Jaa


Simple wordprocessingML document (video demo)

Are the Office Open XML formats too complex? Not really. They are definitely very rich, but the structure of the formats is pretty simple. As you start to get into more complicated features, the complexity of the formats also kicks in though. To show how simple a basic document is though, I like to use this example wordprocessingML document whenever I give a presentation on the formats. I actually posted this example using Beta 1, but the formats have changed a bit so I though it would be worth posting an updated example. (you can view a video of a simpler version of this demo up on Channel 9)

Let's create a really simple document that has three things: a paragraph of text; a hyperlink; and an image.

Part 1 - single paragraph of text

The Office Open XML format is comprised of a number of XML files within a ZIP package. The files follow a simple set of conventions called the open packaging conventions (described in Part 2 of the standard). You need to declare the content types of the parts, as well as tell the consuming application where it should start (via the package relationship), so even you most simple document will have at least 3 files within the ZIP package.
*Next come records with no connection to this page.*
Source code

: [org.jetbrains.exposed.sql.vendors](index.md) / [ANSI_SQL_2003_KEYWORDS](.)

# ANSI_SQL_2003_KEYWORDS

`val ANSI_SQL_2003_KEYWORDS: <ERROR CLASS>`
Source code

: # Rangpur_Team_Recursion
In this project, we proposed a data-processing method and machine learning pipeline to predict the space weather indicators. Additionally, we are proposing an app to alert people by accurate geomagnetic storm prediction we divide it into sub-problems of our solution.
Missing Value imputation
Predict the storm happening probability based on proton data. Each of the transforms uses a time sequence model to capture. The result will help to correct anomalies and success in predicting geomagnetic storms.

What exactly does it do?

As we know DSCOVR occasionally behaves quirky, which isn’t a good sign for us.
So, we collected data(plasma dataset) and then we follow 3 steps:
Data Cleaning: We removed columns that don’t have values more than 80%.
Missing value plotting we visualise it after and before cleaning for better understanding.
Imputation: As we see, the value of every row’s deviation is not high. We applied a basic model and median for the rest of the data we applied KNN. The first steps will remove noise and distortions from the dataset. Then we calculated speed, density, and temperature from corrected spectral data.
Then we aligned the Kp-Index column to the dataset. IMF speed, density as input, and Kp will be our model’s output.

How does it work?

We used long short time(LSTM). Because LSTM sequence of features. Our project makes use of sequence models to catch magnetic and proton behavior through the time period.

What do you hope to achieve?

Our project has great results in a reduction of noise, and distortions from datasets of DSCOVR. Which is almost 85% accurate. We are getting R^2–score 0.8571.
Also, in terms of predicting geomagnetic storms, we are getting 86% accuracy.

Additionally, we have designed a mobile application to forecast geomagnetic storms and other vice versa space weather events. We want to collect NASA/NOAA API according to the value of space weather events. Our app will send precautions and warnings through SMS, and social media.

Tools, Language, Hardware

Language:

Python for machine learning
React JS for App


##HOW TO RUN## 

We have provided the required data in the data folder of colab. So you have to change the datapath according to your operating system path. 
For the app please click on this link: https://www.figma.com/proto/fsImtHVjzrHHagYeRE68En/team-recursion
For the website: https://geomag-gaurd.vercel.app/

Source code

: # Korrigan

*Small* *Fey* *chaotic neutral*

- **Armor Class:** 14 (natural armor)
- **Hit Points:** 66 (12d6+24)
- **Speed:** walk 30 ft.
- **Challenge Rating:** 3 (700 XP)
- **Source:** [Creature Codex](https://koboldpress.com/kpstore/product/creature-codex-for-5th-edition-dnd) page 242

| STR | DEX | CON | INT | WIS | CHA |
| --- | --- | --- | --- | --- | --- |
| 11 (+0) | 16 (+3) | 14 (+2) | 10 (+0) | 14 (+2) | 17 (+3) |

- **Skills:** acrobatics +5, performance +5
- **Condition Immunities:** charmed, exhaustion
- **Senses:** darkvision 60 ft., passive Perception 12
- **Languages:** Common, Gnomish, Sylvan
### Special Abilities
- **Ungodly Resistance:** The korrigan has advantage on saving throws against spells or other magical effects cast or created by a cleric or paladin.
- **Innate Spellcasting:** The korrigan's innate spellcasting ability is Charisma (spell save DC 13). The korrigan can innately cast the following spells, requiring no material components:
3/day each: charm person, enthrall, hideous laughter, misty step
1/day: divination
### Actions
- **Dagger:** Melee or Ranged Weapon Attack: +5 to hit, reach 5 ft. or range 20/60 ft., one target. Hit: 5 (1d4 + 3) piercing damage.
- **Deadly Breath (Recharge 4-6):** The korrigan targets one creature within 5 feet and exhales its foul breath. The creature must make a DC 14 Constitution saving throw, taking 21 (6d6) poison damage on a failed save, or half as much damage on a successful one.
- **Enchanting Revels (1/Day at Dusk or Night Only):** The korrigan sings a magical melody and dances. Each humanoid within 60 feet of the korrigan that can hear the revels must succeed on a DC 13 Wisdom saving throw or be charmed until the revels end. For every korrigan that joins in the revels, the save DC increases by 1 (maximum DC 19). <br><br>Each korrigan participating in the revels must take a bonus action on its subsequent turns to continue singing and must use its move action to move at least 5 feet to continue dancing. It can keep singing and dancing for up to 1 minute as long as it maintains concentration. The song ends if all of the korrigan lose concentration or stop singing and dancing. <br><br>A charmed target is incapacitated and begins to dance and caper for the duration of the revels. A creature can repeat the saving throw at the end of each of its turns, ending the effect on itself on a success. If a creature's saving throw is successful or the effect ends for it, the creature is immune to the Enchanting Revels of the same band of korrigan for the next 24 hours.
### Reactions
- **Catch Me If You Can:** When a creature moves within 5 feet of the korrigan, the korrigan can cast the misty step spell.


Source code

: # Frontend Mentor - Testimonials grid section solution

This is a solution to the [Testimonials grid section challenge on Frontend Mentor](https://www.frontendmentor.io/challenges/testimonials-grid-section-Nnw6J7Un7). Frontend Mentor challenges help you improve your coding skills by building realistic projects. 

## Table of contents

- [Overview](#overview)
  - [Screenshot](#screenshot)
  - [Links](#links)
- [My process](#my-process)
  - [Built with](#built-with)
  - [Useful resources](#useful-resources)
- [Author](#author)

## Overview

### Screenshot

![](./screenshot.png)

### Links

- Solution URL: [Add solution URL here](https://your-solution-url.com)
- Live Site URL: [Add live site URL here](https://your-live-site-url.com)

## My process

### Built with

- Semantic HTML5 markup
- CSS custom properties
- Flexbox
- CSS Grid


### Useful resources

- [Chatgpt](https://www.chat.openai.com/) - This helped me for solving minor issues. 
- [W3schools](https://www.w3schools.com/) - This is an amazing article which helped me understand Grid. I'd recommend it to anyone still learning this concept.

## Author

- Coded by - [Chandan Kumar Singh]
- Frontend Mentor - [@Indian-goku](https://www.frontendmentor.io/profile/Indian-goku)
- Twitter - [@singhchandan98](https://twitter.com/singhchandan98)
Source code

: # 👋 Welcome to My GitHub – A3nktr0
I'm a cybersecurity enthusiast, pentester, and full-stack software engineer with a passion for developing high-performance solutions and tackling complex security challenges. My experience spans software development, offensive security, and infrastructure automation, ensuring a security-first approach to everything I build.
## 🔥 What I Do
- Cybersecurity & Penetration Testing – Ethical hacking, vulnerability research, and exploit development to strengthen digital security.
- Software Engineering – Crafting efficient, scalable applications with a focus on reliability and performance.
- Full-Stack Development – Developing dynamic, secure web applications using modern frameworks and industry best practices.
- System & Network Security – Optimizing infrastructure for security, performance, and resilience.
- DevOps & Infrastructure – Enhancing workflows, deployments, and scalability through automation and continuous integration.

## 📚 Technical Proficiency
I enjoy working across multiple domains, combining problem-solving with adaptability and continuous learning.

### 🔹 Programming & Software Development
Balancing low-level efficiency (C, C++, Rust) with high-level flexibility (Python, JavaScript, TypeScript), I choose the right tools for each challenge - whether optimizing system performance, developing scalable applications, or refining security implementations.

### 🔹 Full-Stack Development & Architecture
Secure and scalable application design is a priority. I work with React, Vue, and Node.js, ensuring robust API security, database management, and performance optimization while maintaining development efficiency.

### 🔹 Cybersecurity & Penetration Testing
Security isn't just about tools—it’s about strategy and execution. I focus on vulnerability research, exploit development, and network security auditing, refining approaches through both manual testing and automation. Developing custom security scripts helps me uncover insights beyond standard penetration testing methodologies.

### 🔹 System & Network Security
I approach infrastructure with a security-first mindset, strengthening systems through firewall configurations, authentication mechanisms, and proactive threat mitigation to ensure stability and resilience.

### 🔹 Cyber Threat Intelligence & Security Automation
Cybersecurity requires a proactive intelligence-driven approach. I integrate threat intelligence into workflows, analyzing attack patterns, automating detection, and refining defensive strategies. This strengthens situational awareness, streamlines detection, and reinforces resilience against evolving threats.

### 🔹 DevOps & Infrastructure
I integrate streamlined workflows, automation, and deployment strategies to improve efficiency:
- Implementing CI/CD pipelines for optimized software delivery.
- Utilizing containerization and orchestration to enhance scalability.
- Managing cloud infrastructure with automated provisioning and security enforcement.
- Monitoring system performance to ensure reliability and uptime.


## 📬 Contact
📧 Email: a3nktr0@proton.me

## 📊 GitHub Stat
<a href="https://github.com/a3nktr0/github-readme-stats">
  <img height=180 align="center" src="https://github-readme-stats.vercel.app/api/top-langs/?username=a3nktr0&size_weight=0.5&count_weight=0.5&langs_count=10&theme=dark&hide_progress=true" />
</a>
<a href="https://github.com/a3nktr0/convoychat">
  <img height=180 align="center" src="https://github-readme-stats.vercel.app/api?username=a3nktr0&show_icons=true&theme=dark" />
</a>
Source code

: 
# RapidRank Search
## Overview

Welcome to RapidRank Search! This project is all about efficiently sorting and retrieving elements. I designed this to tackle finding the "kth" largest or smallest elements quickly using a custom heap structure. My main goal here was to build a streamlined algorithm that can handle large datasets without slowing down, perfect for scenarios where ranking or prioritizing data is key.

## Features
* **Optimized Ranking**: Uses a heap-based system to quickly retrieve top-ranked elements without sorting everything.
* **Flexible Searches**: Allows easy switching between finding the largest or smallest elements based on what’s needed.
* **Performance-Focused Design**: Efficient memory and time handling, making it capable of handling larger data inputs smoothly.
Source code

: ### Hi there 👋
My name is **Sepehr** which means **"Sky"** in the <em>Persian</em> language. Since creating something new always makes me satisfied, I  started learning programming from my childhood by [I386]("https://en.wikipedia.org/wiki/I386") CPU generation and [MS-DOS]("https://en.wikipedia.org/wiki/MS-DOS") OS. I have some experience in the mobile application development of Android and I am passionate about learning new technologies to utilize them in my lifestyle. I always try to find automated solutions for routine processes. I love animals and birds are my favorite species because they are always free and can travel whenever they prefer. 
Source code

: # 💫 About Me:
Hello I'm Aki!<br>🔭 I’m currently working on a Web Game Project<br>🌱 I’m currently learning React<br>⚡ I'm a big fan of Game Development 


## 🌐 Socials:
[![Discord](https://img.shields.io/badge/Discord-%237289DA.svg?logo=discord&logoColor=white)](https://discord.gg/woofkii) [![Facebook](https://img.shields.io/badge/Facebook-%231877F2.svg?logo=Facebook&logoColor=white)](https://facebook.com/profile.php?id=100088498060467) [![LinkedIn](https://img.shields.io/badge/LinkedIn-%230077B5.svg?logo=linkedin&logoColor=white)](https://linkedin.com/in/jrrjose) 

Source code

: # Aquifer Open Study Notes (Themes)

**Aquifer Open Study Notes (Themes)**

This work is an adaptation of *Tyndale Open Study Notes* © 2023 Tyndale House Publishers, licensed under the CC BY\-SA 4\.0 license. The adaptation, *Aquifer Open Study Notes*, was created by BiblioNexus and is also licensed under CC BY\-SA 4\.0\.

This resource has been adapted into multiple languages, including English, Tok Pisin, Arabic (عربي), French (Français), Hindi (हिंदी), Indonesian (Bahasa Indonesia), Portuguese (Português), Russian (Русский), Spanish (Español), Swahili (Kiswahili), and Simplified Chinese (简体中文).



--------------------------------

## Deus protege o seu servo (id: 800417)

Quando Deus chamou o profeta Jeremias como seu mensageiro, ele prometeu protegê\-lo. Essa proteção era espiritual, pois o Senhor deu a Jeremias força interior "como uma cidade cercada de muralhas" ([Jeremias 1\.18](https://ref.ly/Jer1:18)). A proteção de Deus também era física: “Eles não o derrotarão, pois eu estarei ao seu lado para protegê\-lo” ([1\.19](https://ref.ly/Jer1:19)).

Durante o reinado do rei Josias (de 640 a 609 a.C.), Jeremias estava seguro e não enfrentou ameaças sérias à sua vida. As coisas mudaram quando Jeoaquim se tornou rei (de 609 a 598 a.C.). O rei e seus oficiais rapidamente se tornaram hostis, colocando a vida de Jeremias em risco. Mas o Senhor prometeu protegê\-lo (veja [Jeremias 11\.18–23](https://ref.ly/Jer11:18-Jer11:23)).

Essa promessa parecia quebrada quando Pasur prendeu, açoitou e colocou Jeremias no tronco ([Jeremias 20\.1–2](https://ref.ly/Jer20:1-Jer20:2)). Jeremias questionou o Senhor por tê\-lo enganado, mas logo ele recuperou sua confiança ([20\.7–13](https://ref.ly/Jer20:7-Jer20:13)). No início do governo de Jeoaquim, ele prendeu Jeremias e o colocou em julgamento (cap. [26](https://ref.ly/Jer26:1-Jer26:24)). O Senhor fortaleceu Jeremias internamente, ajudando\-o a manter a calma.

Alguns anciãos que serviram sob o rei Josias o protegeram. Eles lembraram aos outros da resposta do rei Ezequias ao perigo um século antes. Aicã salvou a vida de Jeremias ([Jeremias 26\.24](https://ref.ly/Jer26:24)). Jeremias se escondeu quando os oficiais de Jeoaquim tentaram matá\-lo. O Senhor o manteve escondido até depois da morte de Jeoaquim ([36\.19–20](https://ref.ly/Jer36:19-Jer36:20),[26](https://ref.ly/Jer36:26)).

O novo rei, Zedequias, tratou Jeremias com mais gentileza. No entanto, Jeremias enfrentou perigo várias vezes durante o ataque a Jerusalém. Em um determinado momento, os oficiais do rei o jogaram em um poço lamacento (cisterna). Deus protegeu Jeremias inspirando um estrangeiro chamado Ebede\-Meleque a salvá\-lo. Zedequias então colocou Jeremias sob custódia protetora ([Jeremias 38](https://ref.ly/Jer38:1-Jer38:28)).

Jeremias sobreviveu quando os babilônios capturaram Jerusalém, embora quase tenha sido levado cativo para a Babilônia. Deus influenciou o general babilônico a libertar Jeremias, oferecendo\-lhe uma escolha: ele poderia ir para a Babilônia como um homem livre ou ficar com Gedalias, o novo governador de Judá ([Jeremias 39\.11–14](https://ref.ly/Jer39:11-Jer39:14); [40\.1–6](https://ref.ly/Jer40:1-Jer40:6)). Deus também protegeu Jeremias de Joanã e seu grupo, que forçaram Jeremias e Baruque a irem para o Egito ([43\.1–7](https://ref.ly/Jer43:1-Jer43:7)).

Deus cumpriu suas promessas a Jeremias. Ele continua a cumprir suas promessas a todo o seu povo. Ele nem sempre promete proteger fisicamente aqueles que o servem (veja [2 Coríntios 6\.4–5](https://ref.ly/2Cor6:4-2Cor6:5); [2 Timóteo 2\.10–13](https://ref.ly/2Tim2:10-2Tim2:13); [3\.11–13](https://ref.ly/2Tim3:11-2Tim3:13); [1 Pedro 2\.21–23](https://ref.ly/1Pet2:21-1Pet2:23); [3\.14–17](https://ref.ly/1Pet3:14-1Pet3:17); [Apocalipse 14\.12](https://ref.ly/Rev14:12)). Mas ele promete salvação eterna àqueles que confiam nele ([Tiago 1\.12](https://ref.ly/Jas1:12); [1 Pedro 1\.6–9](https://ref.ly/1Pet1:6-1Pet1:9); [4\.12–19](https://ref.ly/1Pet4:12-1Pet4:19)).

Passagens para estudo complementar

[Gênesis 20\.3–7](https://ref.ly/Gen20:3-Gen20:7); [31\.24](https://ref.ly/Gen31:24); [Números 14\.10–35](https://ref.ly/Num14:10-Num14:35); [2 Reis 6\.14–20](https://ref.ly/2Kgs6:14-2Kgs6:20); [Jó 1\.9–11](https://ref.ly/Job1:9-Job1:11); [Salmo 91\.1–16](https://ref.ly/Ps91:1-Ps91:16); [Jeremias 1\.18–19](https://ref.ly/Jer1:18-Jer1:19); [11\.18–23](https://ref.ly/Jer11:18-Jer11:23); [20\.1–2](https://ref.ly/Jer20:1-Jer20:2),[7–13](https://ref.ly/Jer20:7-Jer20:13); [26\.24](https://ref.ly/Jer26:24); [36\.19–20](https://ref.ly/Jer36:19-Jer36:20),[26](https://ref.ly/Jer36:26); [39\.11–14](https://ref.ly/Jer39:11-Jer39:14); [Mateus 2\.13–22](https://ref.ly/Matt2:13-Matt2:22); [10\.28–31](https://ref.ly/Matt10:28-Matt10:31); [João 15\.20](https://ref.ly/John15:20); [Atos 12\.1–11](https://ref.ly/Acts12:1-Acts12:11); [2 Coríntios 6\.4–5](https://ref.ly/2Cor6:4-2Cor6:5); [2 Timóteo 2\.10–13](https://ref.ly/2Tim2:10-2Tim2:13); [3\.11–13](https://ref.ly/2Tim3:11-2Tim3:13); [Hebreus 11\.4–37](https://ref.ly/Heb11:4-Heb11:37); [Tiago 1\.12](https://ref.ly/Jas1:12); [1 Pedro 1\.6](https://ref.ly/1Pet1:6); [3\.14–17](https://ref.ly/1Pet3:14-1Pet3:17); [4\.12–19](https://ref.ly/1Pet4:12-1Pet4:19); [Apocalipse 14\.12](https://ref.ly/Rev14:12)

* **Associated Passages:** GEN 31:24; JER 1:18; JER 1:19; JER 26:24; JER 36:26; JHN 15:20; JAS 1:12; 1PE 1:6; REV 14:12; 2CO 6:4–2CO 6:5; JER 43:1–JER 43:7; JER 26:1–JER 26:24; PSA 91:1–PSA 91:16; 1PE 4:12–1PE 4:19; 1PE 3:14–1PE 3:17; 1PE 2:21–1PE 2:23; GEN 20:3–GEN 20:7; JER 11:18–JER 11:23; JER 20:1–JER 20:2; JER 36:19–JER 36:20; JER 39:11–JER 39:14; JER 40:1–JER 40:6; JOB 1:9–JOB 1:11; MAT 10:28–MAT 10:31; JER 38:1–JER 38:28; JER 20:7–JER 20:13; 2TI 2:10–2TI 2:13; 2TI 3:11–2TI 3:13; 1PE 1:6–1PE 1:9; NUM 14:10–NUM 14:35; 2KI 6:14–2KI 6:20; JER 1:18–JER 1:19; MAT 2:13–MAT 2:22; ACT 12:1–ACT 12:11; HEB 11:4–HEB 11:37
Before creating the ZIP file, let's just create a folder somewhere and in that folder create the following files:

  • document.xml
  • [Content_Types].xml
  • _rels/.rels

document.xml

The first thing we need is the actual XML that describes the content of the document. We're going to create three separate paragraphs. The simplest version of this would just have the one paragraph with some text:

<?xml version="1.0" encoding="UTF-8" standalone="yes"?>
<w:wordDocument xmlns:r="https://schemas.openxmlformats.org/officeDocument/2006/relationships" xmlns:v="urn:schemas-microsoft-com:vml" xmlns:w="https://schemas.openxmlformats.org/wordprocessingml/2006/main">
<w:body>
<w:p>
<w:r>
<w:t>Hello World!</w:t>
</w:r>
</w:p>
</w:body>
</w:wordDocument>

_rels/.rels

How does a consuming application know where it should start when opening an OpenXML file? The first place you always look is the package relationships file. The package relationship file will always be located in the "_rels" directory, and it's always called ".rels". We need to create an XML file that tells the consumer that "document.xml" the first place you should go, and that this type of document is an Office Open XML document:

<?xml version="1.0" encoding="UTF-8" standalone="yes"?>
<Relationships xmlns="https://schemas.openxmlformats.org/package/2006/relationships">
<Relationship Id="rId1" Type="https://schemas.openxmlformats.org/officeDocument/2006/relationships/officeDocument" Target="document.xml"/>
</Relationships>

Notice that a relationship has three main attributes. It has an Id attribute who's use will be more obvious in a bit. The Target attribute tells you where to go, and the path is relative to the parent directory of the "_rels" folder that relationship file is in (in this case that's the root directory). The Type attribute describes what kind of relationship it is (ie what kind of stuff is it pointing at).

[Content_Types].xml

Every Office Open XML file must declare the content types used in the ZIP package. That is done with the [Content_Types].xml file. We currently have two parts in this document that we need to declare content types for. The first is the document.xml part; the second is the _rels/.rels part. So, the content types file should look like this:

<?xml version="1.0" encoding="UTF-8" standalone="yes"?>
<Types xmlns="https://schemas.openxmlformats.org/package/2006/content-types">
<Default Extension="rels" ContentType="application/vnd.openxmlformats-package.relationships+xml"/>
<Default Extension="xml" ContentType="application/vnd.openxmlformats-officedocument.wordprocessingml.document.main+xml"/>
</Types>

Notice that we've said every file with the extension ".xml" is of type wordprocessingml document. In a more complex file, that's not going to be the case, and we can instead use overrides for the content types of a specific part, rather than an extension type.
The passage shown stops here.